:: RECORDS TO PROCESS ::

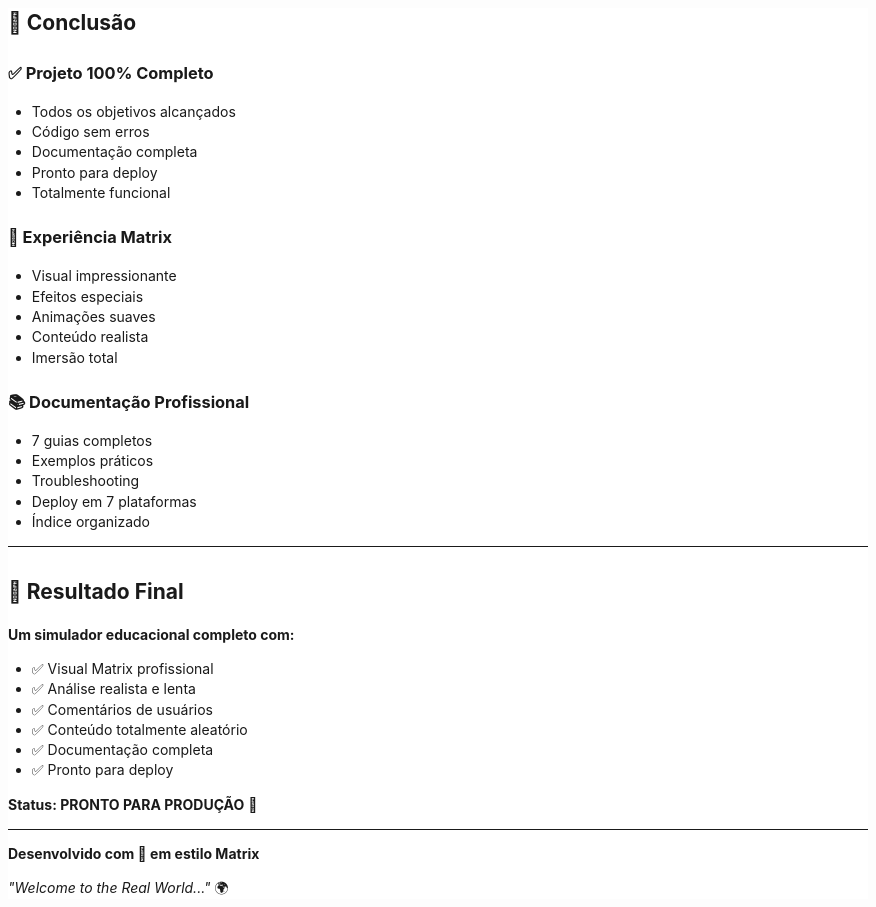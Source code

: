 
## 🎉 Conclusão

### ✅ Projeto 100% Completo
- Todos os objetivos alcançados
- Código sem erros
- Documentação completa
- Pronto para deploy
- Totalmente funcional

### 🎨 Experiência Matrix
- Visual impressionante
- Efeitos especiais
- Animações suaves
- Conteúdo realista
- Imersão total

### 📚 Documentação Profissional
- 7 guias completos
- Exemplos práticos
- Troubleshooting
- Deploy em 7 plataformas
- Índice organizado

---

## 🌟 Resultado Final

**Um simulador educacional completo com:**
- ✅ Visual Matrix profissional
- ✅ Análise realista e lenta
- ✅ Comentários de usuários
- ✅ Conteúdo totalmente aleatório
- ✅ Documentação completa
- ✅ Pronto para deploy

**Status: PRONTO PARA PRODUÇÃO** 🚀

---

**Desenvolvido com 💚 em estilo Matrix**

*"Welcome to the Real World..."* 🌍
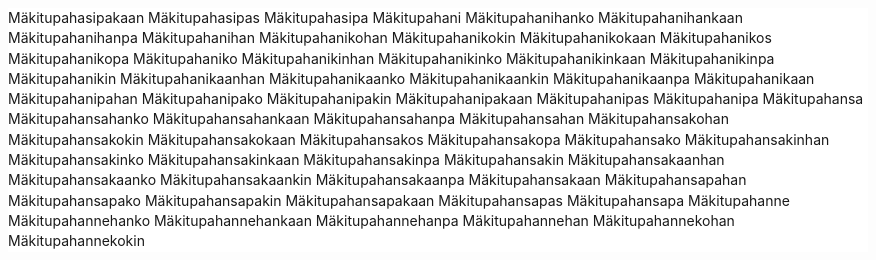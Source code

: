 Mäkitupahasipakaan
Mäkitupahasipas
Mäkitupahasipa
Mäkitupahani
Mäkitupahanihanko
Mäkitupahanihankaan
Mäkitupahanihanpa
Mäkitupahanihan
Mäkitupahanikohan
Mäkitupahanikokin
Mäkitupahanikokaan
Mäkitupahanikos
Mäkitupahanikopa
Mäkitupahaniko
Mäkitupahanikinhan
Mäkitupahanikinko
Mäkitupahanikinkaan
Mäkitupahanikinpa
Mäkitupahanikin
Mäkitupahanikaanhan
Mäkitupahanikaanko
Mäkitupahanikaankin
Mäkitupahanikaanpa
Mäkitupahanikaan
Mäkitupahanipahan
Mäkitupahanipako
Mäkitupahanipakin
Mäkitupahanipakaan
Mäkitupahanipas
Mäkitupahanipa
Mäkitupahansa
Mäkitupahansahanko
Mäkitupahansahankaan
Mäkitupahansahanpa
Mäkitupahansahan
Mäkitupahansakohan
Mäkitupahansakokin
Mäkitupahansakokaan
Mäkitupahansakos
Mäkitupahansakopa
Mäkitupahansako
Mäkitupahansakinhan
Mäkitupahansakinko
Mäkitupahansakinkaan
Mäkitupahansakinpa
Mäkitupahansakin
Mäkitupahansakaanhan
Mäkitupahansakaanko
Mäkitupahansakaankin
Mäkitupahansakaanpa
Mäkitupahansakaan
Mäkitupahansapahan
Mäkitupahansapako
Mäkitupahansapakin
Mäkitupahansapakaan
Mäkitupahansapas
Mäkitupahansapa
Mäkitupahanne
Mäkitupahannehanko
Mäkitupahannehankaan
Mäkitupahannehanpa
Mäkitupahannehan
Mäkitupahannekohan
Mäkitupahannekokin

:::

__WORK INSTRUCTION__. What is needed is a word-for-word transcription of all the entries, with the pictures dropped.

__RESPONSE AREA__.
Source code

: 
## 🎉 Conclusão

### ✅ Projeto 100% Completo
- Todos os objetivos alcançados
- Código sem erros
- Documentação completa
- Pronto para deploy
- Totalmente funcional

### 🎨 Experiência Matrix
- Visual impressionante
- Efeitos especiais
- Animações suaves
- Conteúdo realista
- Imersão total

### 📚 Documentação Profissional
- 7 guias completos
- Exemplos práticos
- Troubleshooting
- Deploy em 7 plataformas
- Índice organizado

---

## 🌟 Resultado Final

**Um simulador educacional completo com:**
- ✅ Visual Matrix profissional
- ✅ Análise realista e lenta
- ✅ Comentários de usuários
- ✅ Conteúdo totalmente aleatório
- ✅ Documentação completa
- ✅ Pronto para deploy

**Status: PRONTO PARA PRODUÇÃO** 🚀

---

**Desenvolvido com 💚 em estilo Matrix**

*"Welcome to the Real World..."* 🌍
Source code

: Mäkitupahasipakaan
Mäkitupahasipas
Mäkitupahasipa
Mäkitupahani
Mäkitupahanihanko
Mäkitupahanihankaan
Mäkitupahanihanpa
Mäkitupahanihan
Mäkitupahanikohan
Mäkitupahanikokin
Mäkitupahanikokaan
Mäkitupahanikos
Mäkitupahanikopa
Mäkitupahaniko
Mäkitupahanikinhan
Mäkitupahanikinko
Mäkitupahanikinkaan
Mäkitupahanikinpa
Mäkitupahanikin
Mäkitupahanikaanhan
Mäkitupahanikaanko
Mäkitupahanikaankin
Mäkitupahanikaanpa
Mäkitupahanikaan
Mäkitupahanipahan
Mäkitupahanipako
Mäkitupahanipakin
Mäkitupahanipakaan
Mäkitupahanipas
Mäkitupahanipa
Mäkitupahansa
Mäkitupahansahanko
Mäkitupahansahankaan
Mäkitupahansahanpa
Mäkitupahansahan
Mäkitupahansakohan
Mäkitupahansakokin
Mäkitupahansakokaan
Mäkitupahansakos
Mäkitupahansakopa
Mäkitupahansako
Mäkitupahansakinhan
Mäkitupahansakinko
Mäkitupahansakinkaan
Mäkitupahansakinpa
Mäkitupahansakin
Mäkitupahansakaanhan
Mäkitupahansakaanko
Mäkitupahansakaankin
Mäkitupahansakaanpa
Mäkitupahansakaan
Mäkitupahansapahan
Mäkitupahansapako
Mäkitupahansapakin
Mäkitupahansapakaan
Mäkitupahansapas
Mäkitupahansapa
Mäkitupahanne
Mäkitupahannehanko
Mäkitupahannehankaan
Mäkitupahannehanpa
Mäkitupahannehan
Mäkitupahannekohan
Mäkitupahannekokin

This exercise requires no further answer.